EXERCISE DATA |

--------------------------------

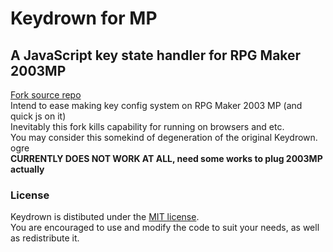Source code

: 
# Keydrown for MP

## A JavaScript key state handler for RPG Maker 2003MP
[Fork source repo](https://github.com/jeremyckahn/keydrown)  
Intend to ease making key config system on RPG Maker 2003 MP (and quick js on it)  
Inevitably this fork kills capability for running on browsers and etc.  
You may consider this somekind of degeneration of the original Keydrown. ogre  
**CURRENTLY DOES NOT WORK AT ALL, need some works to plug 2003MP actually**

### License

Keydrown is distibuted under the [MIT license](http://opensource.org/licenses/MIT).  
You are encouraged to use and modify the code to suit your needs, as well as redistribute it.
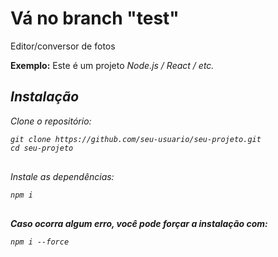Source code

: <h1>Vá no branch "test"</h1>

<p>Editor/conversor de fotos</p>
<p><strong>Exemplo:</strong> Este é um projeto <em>Node.js / React / etc.</p>

<h2>Instalação</h2>

<p>Clone o repositório:</p>

<pre>
<code>git clone https://github.com/seu-usuario/seu-projeto.git
cd seu-projeto
</code>
</pre>

<p>Instale as dependências:</p>

<pre>
<code>npm i
</code>
</pre>

<p><strong>Caso ocorra algum erro, você pode forçar a instalação com:</strong></p>

<pre>
<code>npm i --force
</code>
</pre>
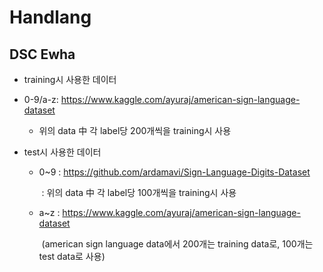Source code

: # Handlang

## DSC Ewha

- training시 사용한 데이터
  
- 0-9/a-z: https://www.kaggle.com/ayuraj/american-sign-language-dataset
  
  - 위의 data 中 각 label당 200개씩을 training시 사용
  
- test시 사용한 데이터

   - 0~9 : https://github.com/ardamavi/Sign-Language-Digits-Dataset

     ​        : 위의 data 中 각 label당 100개씩을 training시 사용

   - a~z  : https://www.kaggle.com/ayuraj/american-sign-language-dataset
   
     ​        (american sign language data에서 200개는 training data로, 100개는 test data로 사용)

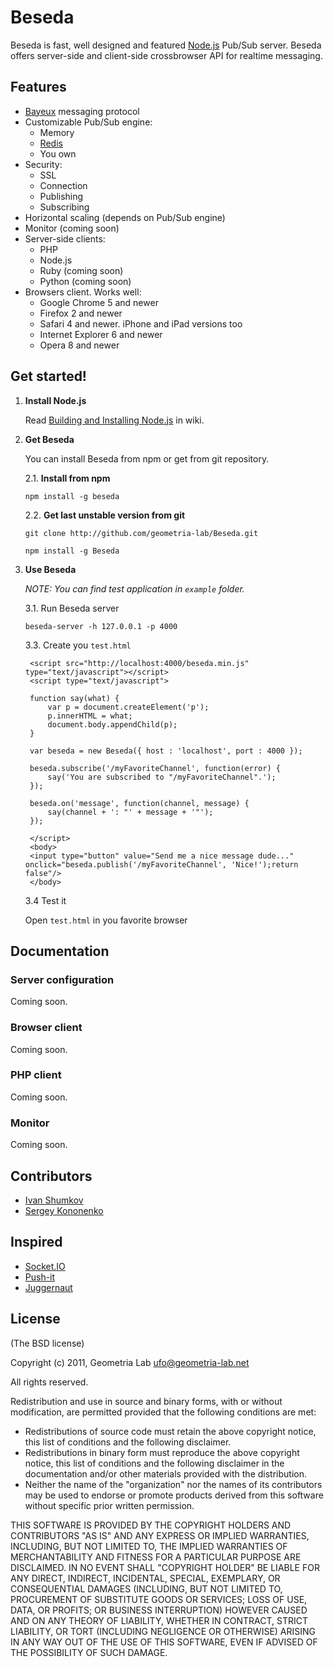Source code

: Beseda
============

Beseda is fast, well designed and featured [Node.js](http://nodejs.org) Pub/Sub server.
Beseda offers server-side and client-side crossbrowser API for realtime messaging.

Features
---

* [Bayeux](http://svn.cometd.com/trunk/bayeux/bayeux.html) messaging protocol
* Customizable Pub/Sub engine:
    * Memory
    * [Redis](http://redis.io)
    * You own
* Security:
    * SSL
    * Connection
    * Publishing
    * Subscribing
* Horizontal scaling (depends on Pub/Sub engine)
* Monitor (coming soon)
* Server-side clients:
    * PHP
    * Node.js
    * Ruby (coming soon)
    * Python (coming soon)
* Browsers client. Works well:
	* Google Chrome 5 and newer
	* Firefox 2 and newer
    * Safari 4 and newer. iPhone and iPad versions too
    * Internet Explorer 6 and newer
	* Opera 8 and newer

Get started!
---

1. **Install Node.js**

    Read [Building and Installing Node.js](https://github.com/joyent/node/wiki/Installation) in wiki.

2. **Get Beseda**

    You can install Beseda from npm or get from git repository.

    2.1. **Install from npm**

    `npm install -g beseda`

    2.2. **Get last unstable version from git**

    `git clone http://github.com/geometria-lab/Beseda.git`

    `npm install -g Beseda`

3. **Use Beseda**

    _NOTE: You can find test application in `example` folder._

    3.1. Run Beseda server

    `beseda-server -h 127.0.0.1 -p 4000`

    3.3. Create you `test.html`

        <script src="http://localhost:4000/beseda.min.js" type="text/javascript"></script>
        <script type="text/javascript">

        function say(what) {
            var p = document.createElement('p');
            p.innerHTML = what;
            document.body.appendChild(p);
        }

        var beseda = new Beseda({ host : 'localhost', port : 4000 });

        beseda.subscribe('/myFavoriteChannel', function(error) {
            say('You are subscribed to "/myFavoriteChannel".');
        });

        beseda.on('message', function(channel, message) {
            say(channel + ': "' + message + '"');
        });

        </script>
		<body>
        <input type="button" value="Send me a nice message dude..." onclick="beseda.publish('/myFavoriteChannel', 'Nice!');return false"/>
		</body>

    3.4 Test it

    Open `test.html` in you favorite browser

Documentation
---

### Server configuration

Coming soon.

### Browser client

Coming soon.

### PHP client

Coming soon.

### Monitor

Coming soon.

Contributors
---

* [Ivan Shumkov](mailto:ivan@shumkov.ru)
* [Sergey Kononenko](mailto:kononencheg@gmail.com)

Inspired
---
* [Socket.IO](http://socket.io)
* [Push-it](http://github.com/aaronblohowiak/Push-It)
* [Juggernaut](http://github.com/maccman/juggernaut)

License
---

(The BSD license)

Copyright (c) 2011, Geometria Lab <ufo@geometria-lab.net>

All rights reserved.

Redistribution and use in source and binary forms, with or without
modification, are permitted provided that the following conditions are met:

* Redistributions of source code must retain the above copyright
  notice, this list of conditions and the following disclaimer.
* Redistributions in binary form must reproduce the above copyright
  notice, this list of conditions and the following disclaimer in the
  documentation and/or other materials provided with the distribution.
* Neither the name of the "organization" nor the
  names of its contributors may be used to endorse or promote products
  derived from this software without specific prior written permission.

THIS SOFTWARE IS PROVIDED BY THE COPYRIGHT HOLDERS AND CONTRIBUTORS "AS IS" AND
ANY EXPRESS OR IMPLIED WARRANTIES, INCLUDING, BUT NOT LIMITED TO, THE IMPLIED
WARRANTIES OF MERCHANTABILITY AND FITNESS FOR A PARTICULAR PURPOSE ARE
DISCLAIMED. IN NO EVENT SHALL "COPYRIGHT HOLDER" BE LIABLE FOR ANY
DIRECT, INDIRECT, INCIDENTAL, SPECIAL, EXEMPLARY, OR CONSEQUENTIAL DAMAGES
(INCLUDING, BUT NOT LIMITED TO, PROCUREMENT OF SUBSTITUTE GOODS OR SERVICES;
LOSS OF USE, DATA, OR PROFITS; OR BUSINESS INTERRUPTION) HOWEVER CAUSED AND
ON ANY THEORY OF LIABILITY, WHETHER IN CONTRACT, STRICT LIABILITY, OR TORT
(INCLUDING NEGLIGENCE OR OTHERWISE) ARISING IN ANY WAY OUT OF THE USE OF THIS
SOFTWARE, EVEN IF ADVISED OF THE POSSIBILITY OF SUCH DAMAGE.
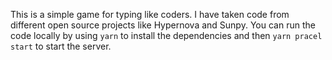 This is a simple game for typing like coders. I have taken code from different open source projects like Hypernova and Sunpy. You can run the code locally by using `yarn` to install the dependencies and then `yarn pracel start` to start the server.
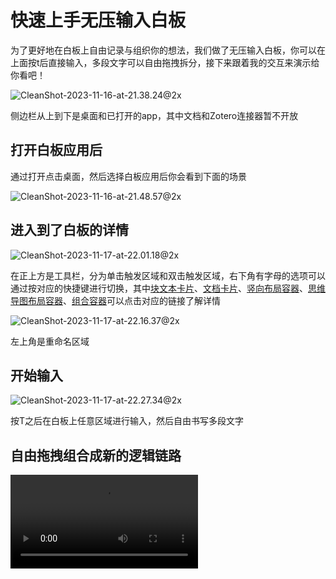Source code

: # 快速上手无压输入白板



为了更好地在白板上自由记录与组织你的想法，我们做了无压输入白板，你可以在上面按t后直接输入，多段文字可以自由拖拽拆分，接下来跟着我的交互来演示给你看吧！

![CleanShot-2023-11-16-at-21.38.24@2x](/img/CleanShot-2023-11-16-at-21.38.24@2x.png)

侧边栏从上到下是桌面和已打开的app，其中文档和Zotero连接器暂不开放

## 打开白板应用后

通过打开点击桌面，然后选择白板应用后你会看到下面的场景

![CleanShot-2023-11-16-at-21.48.57@2x](/img/CleanShot-2023-11-16-at-21.48.57@2x.png)

## 进入到了白板的详情

![CleanShot-2023-11-17-at-22.01.18@2x](/img/CleanShot-2023-11-17-at-22.01.18@2x.png)

在正上方是工具栏，分为单击触发区域和双击触发区域，右下角有字母的选项可以通过按对应的快捷键进行切换，其中[块文本卡片](../3.core-conception/1.block-text)、[文档卡片](../3.core-conception/2.document)、[竖向布局容器](../3.core-conception/3.one-directional-layout)、[思维导图布局容器](../3.core-conception/4.mindmap-layout)、[组合容器](../3.core-conception/5.container-layout)可以点击对应的链接了解详情

![CleanShot-2023-11-17-at-22.16.37@2x](/img/CleanShot-2023-11-17-at-22.16.37@2x.png)

左上角是重命名区域

## 开始输入

![CleanShot-2023-11-17-at-22.27.34@2x](/img/CleanShot-2023-11-17-at-22.27.34@2x.png)

按T之后在白板上任意区域进行输入，然后自由书写多段文字

## 自由拖拽组合成新的逻辑链路

<video src="/video/CleanShot-2023-11-17-at-22.28.42.mp4"></video>


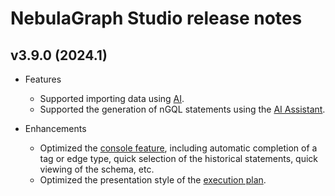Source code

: # NebulaGraph Studio release notes

## v3.9.0 (2024.1)

- Features
  - Supported importing data using [AI](../../nebula-studio/quick-start/st-ug-import-data.md).
  - Supported the generation of nGQL statements using the [AI Assistant](../../nebula-studio/quick-start/st-ug-console.md).

- Enhancements
  - Optimized the [console feature](../../nebula-studio/quick-start/st-ug-console.md), including automatic completion of a tag or edge type, quick selection of the historical statements, quick viewing of the schema, etc.
  - Optimized the presentation style of the [execution plan](../../nebula-studio/quick-start/st-ug-console.md).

--------------------------------

TO DO | Pictures stay out. Repeat only the lines from the beginning of the data through the line that has "### License".

FINISHED TASK |
Source code

: 
# Keydrown for MP

## A JavaScript key state handler for RPG Maker 2003MP
[Fork source repo](https://github.com/jeremyckahn/keydrown)  
Intend to ease making key config system on RPG Maker 2003 MP (and quick js on it)  
Inevitably this fork kills capability for running on browsers and etc.  
You may consider this somekind of degeneration of the original Keydrown. ogre  
**CURRENTLY DOES NOT WORK AT ALL, need some works to plug 2003MP actually**

### License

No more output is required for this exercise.